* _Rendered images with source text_

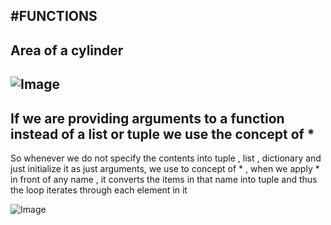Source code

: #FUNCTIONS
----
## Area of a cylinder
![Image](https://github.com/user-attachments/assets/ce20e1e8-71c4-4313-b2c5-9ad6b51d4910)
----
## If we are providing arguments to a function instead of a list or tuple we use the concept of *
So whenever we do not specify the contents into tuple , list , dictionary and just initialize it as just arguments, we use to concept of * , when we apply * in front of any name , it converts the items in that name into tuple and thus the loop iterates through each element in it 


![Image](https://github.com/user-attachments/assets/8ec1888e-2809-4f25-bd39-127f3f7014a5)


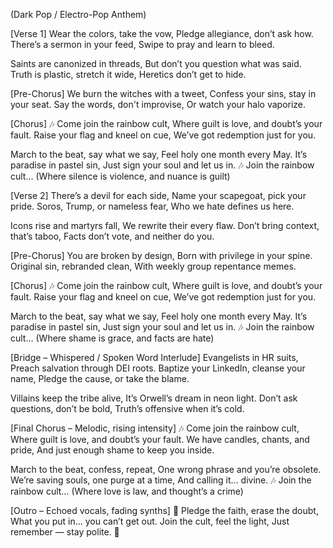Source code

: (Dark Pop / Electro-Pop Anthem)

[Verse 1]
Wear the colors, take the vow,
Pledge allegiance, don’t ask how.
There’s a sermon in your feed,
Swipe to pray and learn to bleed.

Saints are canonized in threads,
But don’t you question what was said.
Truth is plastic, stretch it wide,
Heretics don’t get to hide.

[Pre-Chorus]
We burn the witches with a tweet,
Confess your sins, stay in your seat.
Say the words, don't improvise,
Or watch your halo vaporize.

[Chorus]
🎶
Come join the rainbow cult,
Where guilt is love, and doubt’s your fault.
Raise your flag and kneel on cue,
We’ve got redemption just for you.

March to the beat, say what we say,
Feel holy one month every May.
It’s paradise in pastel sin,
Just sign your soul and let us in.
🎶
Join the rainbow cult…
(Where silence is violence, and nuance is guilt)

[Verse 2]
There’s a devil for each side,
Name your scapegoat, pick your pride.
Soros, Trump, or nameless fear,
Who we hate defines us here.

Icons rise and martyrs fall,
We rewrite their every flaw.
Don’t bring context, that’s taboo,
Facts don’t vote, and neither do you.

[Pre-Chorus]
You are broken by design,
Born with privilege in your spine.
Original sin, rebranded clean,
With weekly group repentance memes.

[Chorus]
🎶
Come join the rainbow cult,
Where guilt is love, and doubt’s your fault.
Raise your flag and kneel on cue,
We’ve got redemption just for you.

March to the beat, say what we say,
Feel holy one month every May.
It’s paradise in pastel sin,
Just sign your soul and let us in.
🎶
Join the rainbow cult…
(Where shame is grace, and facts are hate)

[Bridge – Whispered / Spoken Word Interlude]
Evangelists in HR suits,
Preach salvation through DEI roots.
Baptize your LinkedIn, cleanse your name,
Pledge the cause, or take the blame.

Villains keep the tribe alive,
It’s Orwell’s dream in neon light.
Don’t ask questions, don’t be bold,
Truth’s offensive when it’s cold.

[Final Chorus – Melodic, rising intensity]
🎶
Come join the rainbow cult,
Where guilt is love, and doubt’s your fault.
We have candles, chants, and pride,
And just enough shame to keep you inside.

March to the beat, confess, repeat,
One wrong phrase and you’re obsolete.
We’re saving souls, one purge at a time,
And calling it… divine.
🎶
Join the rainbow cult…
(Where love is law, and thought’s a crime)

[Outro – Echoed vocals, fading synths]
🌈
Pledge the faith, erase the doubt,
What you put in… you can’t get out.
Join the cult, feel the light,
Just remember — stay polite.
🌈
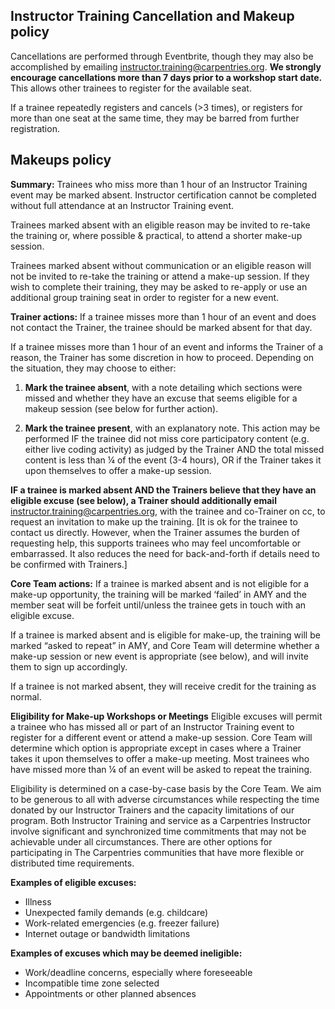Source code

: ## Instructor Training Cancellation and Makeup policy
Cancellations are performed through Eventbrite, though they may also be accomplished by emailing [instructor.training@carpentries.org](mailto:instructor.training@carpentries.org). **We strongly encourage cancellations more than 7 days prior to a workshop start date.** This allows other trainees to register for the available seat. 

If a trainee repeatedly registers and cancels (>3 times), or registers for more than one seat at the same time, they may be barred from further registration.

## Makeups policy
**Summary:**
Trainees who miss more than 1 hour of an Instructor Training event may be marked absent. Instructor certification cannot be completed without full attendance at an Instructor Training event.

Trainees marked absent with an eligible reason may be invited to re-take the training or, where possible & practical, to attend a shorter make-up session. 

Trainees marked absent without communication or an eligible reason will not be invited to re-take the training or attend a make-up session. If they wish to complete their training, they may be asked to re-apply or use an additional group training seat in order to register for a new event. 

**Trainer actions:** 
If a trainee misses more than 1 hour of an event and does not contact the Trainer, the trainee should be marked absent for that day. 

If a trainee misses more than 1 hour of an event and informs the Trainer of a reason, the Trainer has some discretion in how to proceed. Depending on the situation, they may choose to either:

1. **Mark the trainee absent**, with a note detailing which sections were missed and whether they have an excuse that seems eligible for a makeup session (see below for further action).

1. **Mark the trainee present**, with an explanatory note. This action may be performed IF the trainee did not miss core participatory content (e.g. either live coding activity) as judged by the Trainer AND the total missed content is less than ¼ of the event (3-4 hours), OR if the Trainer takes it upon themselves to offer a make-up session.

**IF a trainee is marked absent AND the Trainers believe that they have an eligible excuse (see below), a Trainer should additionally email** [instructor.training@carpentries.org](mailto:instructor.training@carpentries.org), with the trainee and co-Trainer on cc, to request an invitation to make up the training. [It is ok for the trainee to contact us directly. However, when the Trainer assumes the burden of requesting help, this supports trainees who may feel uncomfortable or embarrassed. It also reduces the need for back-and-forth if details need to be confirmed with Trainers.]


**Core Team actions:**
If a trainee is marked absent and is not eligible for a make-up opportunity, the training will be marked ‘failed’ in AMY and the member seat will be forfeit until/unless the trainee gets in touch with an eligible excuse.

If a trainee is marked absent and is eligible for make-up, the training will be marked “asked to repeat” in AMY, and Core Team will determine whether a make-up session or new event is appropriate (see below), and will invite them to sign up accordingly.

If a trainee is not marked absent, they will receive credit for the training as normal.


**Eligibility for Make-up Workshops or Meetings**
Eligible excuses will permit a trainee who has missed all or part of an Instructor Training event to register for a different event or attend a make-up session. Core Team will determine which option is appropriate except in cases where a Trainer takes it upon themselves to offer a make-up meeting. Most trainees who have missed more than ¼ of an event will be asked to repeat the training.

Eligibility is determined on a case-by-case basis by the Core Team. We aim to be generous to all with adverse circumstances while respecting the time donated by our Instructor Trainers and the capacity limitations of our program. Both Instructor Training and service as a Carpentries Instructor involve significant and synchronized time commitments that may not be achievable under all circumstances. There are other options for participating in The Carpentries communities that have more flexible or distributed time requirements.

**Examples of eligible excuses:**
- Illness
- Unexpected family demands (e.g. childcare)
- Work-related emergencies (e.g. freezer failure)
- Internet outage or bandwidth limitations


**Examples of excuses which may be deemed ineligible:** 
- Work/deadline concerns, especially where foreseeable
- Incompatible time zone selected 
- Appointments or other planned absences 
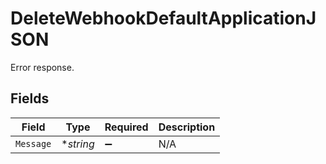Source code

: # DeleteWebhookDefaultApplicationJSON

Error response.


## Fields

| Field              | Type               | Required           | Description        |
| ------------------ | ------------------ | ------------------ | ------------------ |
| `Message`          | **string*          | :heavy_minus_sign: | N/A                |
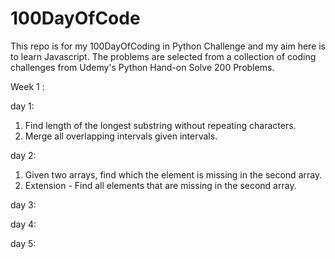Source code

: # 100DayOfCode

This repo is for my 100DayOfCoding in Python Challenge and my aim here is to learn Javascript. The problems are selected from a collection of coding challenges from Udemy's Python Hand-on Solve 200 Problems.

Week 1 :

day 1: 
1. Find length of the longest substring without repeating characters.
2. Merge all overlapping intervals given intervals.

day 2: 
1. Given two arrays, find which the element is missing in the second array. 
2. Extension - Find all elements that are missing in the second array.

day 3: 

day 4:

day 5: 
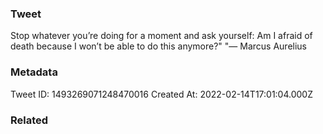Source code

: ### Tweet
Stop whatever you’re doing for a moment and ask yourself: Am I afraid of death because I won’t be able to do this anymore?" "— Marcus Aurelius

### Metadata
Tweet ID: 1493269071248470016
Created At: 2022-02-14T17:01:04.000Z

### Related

* _Goal of the exercise_
Work out how many lines in the entries contain "light" and give that number alone.

* _Solution for this task_
2